Now, we’ve arrived at the simmering area.

It’s hot here in the summer, but in winter it feels wonderfully cozy. Knowing you were coming today, we started simmering the yimyu at 8 a.m. – now, the pot is almost at a boil. But the real aroma hasn’t fully emerged yet.
Taiwanese yimyu is special in that, unlike Japanese shōyu (soy-wheat soy sauce), its fragrance only develops after boiling.
The aroma of Japanese shōyu comes mainly from starches that break down into ethereal, wine-like fragrances – similar to the scent of light sake. That’s why shōyu should not be boiled for too long, or its fragrance will dissipate. For instance, when ordering soy-sauce ramen, the chef will only add the shōyu to the broth right before serving it. This is so that the delicate aroma will be preserved.
Taiwanese yimyu, on the other hand, is made from whole soybeans. Its fragrance comes from esters, similar to the fragrance of natural oils. These aromas intensify with heat, which is why yimyu actually becomes more fragrant when brought to a boil. It also makes yimyu ideal for long, slow cooking, and it can even be reheated repeatedly. That’s why master stock for Taiwan's stewed dishes is often made with yimyu.
Moreover, high-concentration varieties like jar-bottom yimyu are so rich that they can even serve as soup bases, completely replacing store-bought chicken bouillon or bone stock. They also pair especially well with napa cabbage, tomatoes, and meat dishes.
When cooking soup with yimyu, don't think of it as 'drinking soy-sauce water.' Adding yimyu isn’t about chasing a strong soy-sauce taste – it’s about using just the right amount to bring out an all-new, delicious layer of flavor. For example: add just 10–15 ml of jar-bottom yimyu to a pot of Chinese cabbage and simmer for 30 minutes – the result tastes just like chicken soup!
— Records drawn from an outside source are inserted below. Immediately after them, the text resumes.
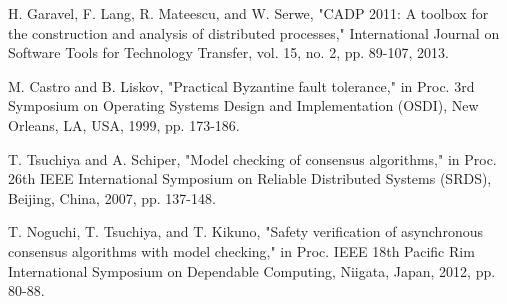 \documentclass[a4paper]{llncs}
\begin{document}
\begin{thebibliography}{00}
 H. Garavel, F. Lang, R. Mateescu, and W. Serwe, "CADP 2011: A toolbox for the construction and analysis of distributed processes," International Journal on Software Tools for Technology Transfer, vol. 15, no. 2, pp. 89-107, 2013.

 M. Castro and B. Liskov, "Practical Byzantine fault tolerance," in Proc. 3rd Symposium on Operating Systems Design and Implementation (OSDI), New Orleans, LA, USA, 1999, pp. 173-186.

 T. Tsuchiya and A. Schiper, "Model checking of consensus algorithms," in Proc. 26th IEEE International Symposium on Reliable Distributed Systems (SRDS), Beijing, China, 2007, pp. 137-148.

 T. Noguchi, T. Tsuchiya, and T. Kikuno, "Safety verification of asynchronous consensus algorithms with model checking," in Proc. IEEE 18th Pacific Rim International Symposium on Dependable Computing, Niigata, Japan, 2012, pp. 80-88.

\end{thebibliography}
    \vspace{12pt}
\end{document}

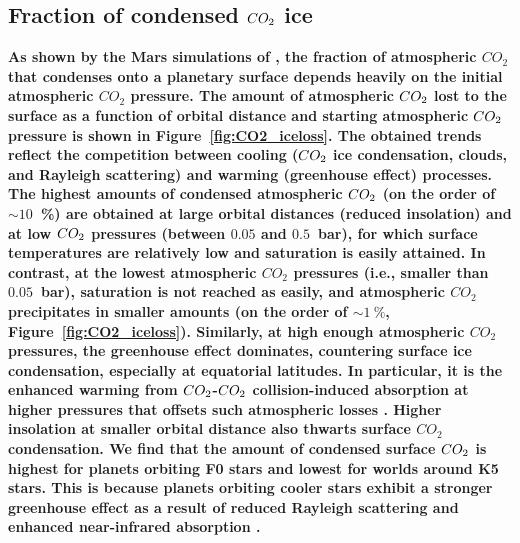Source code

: \documentclass[fleqn,usenatbib]{mnras}
\providecommand{\DIFadd}[1]{{\bf #1}} %
\begin{document}
\subsection{\DIFadd{Fraction of condensed $CO_{\rm 2}$ ice}}
\DIFadd{As shown by the Mars simulations of \citet{Soto2015}, the fraction of atmospheric $CO_{\mathrm{2}}$ that condenses onto a planetary surface depends heavily on the initial atmospheric $CO_{\mathrm{2}}$ pressure.  The amount of atmospheric $CO_{\rm 2}$ lost to the surface as a function of orbital distance and starting atmospheric $CO_{\rm 2}$ pressure is shown in Figure~\ref{fig:CO2_iceloss}.  The obtained trends reflect the competition between cooling ($CO_{\rm 2}$ ice condensation, clouds, and Rayleigh scattering) and warming (greenhouse effect) processes.  The highest amounts of condensed atmospheric $CO_{\rm 2}$ (on the order of $\sim 10$~\%) are obtained at large orbital distances (reduced insolation) and at low $CO_{\rm 2}$ pressures (between $0.05$ and $0.5$~bar), for which surface temperatures are relatively low and saturation is easily attained. In contrast, at the lowest atmospheric $CO_{\mathrm{2}}$ pressures (i.e., smaller than $0.05$~bar), saturation is not reached as easily, and atmospheric $CO_{\mathrm{2}}$ precipitates in smaller amounts (on the order of $\sim 1~\%$, Figure~\ref{fig:CO2_iceloss}). Similarly, at high enough atmospheric $CO_{\mathrm{2}}$ pressures, 
the greenhouse effect dominates, countering surface ice condensation, especially at equatorial latitudes. In particular, it is the enhanced warming from $CO_{\rm 2}$-$CO_{\rm 2}$ collision-induced absorption at higher pressures that offsets such atmospheric losses \citep{wordsworth2010, ramirez2014}. Higher insolation at smaller orbital distance also thwarts surface $CO_{\mathrm{2}}$ condensation. We find that the amount of condensed surface $CO_{\rm 2}$ is highest for planets orbiting F0 stars and lowest for worlds around K5 stars. This is because planets orbiting cooler stars exhibit a stronger greenhouse effect as a result of reduced Rayleigh scattering and enhanced near-infrared absorption \citep{kasting1993}.
}
\end{document}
That’s it – now, get ready to dive in! On this platform, you’ll find a selection of yimyu from various manufacturers across Taiwan, each one crafted with different brewing methods and offering its own unique flavor profile. Find one that catches your eye and give it a taste!
If it’s your first time buying yimyu, think of the flavor in terms of four quadrants based on aroma intensity and balance of saltiness and sweetness. Yimyu brewed using water fermentation, wet fermentation, and post-fermentation reduction methods tend to have lighter, more delicate aromas. Meanwhile, dry-fermented and double-fermented varieties are richer and more full-bodied. The level of saltiness or sweetness varies by brand – you can refer to each producer’s 'Flavor Radar Chart' or 'Salty-Sweet Rating' for details.
With the help of this platform, I hope you’ll discover an yimyu flavor that truly resonates with you and helps shape your own unique taste.
Thanks for taking the time to learn about yimyu, and good luck on your culinary voyage!